» TASK OBJECTIVE
Select from the data all lines with the word "세르지오".

Dataset excerpts

--- --- ---

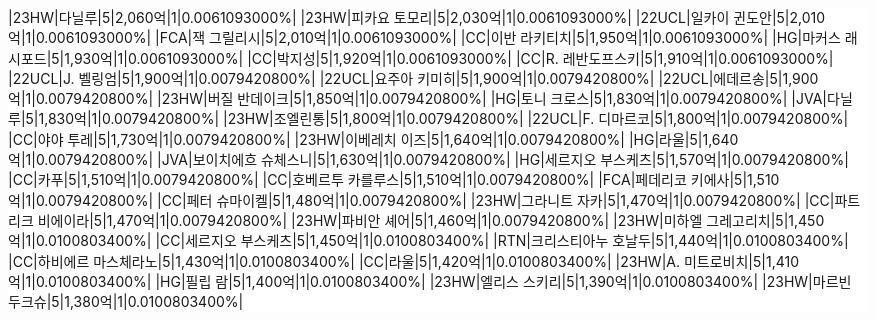 |23HW|다닐루|5|2,060억|1|0.0061093000%|
|23HW|피카요 토모리|5|2,030억|1|0.0061093000%|
|22UCL|일카이 귄도안|5|2,010억|1|0.0061093000%|
|FCA|잭 그릴리시|5|2,010억|1|0.0061093000%|
|CC|이반 라키티치|5|1,950억|1|0.0061093000%|
|HG|마커스 래시포드|5|1,930억|1|0.0061093000%|
|CC|박지성|5|1,920억|1|0.0061093000%|
|CC|R. 레반도프스키|5|1,910억|1|0.0061093000%|
|22UCL|J. 벨링엄|5|1,900억|1|0.0079420800%|
|22UCL|요주아 키미히|5|1,900억|1|0.0079420800%|
|22UCL|에데르송|5|1,900억|1|0.0079420800%|
|23HW|버질 반데이크|5|1,850억|1|0.0079420800%|
|HG|토니 크로스|5|1,830억|1|0.0079420800%|
|JVA|다닐루|5|1,830억|1|0.0079420800%|
|23HW|조엘린통|5|1,800억|1|0.0079420800%|
|22UCL|F. 디마르코|5|1,800억|1|0.0079420800%|
|CC|야야 투레|5|1,730억|1|0.0079420800%|
|23HW|이베레치 이즈|5|1,640억|1|0.0079420800%|
|HG|라울|5|1,640억|1|0.0079420800%|
|JVA|보이치에흐 슈체스니|5|1,630억|1|0.0079420800%|
|HG|세르지오 부스케츠|5|1,570억|1|0.0079420800%|
|CC|카푸|5|1,510억|1|0.0079420800%|
|CC|호베르투 카를루스|5|1,510억|1|0.0079420800%|
|FCA|페데리코 키에사|5|1,510억|1|0.0079420800%|
|CC|페터 슈마이켈|5|1,480억|1|0.0079420800%|
|23HW|그라니트 자카|5|1,470억|1|0.0079420800%|
|CC|파트리크 비에이라|5|1,470억|1|0.0079420800%|
|23HW|파비안 셰어|5|1,460억|1|0.0079420800%|
|23HW|미하엘 그레고리치|5|1,450억|1|0.0100803400%|
|CC|세르지오 부스케츠|5|1,450억|1|0.0100803400%|
|RTN|크리스티아누 호날두|5|1,440억|1|0.0100803400%|
|CC|하비에르 마스체라노|5|1,430억|1|0.0100803400%|
|CC|라울|5|1,420억|1|0.0100803400%|
|23HW|A. 미트로비치|5|1,410억|1|0.0100803400%|
|HG|필립 람|5|1,400억|1|0.0100803400%|
|23HW|엘리스 스키리|5|1,390억|1|0.0100803400%|
|23HW|마르빈 두크슈|5|1,380억|1|0.0100803400%|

--- --- ---

» TASK ANSWER
|HG|세르지오 부스케츠|5|1,570억|1|0.0079420800%|
|CC|세르지오 부스케츠|5|1,450억|1|0.0100803400%|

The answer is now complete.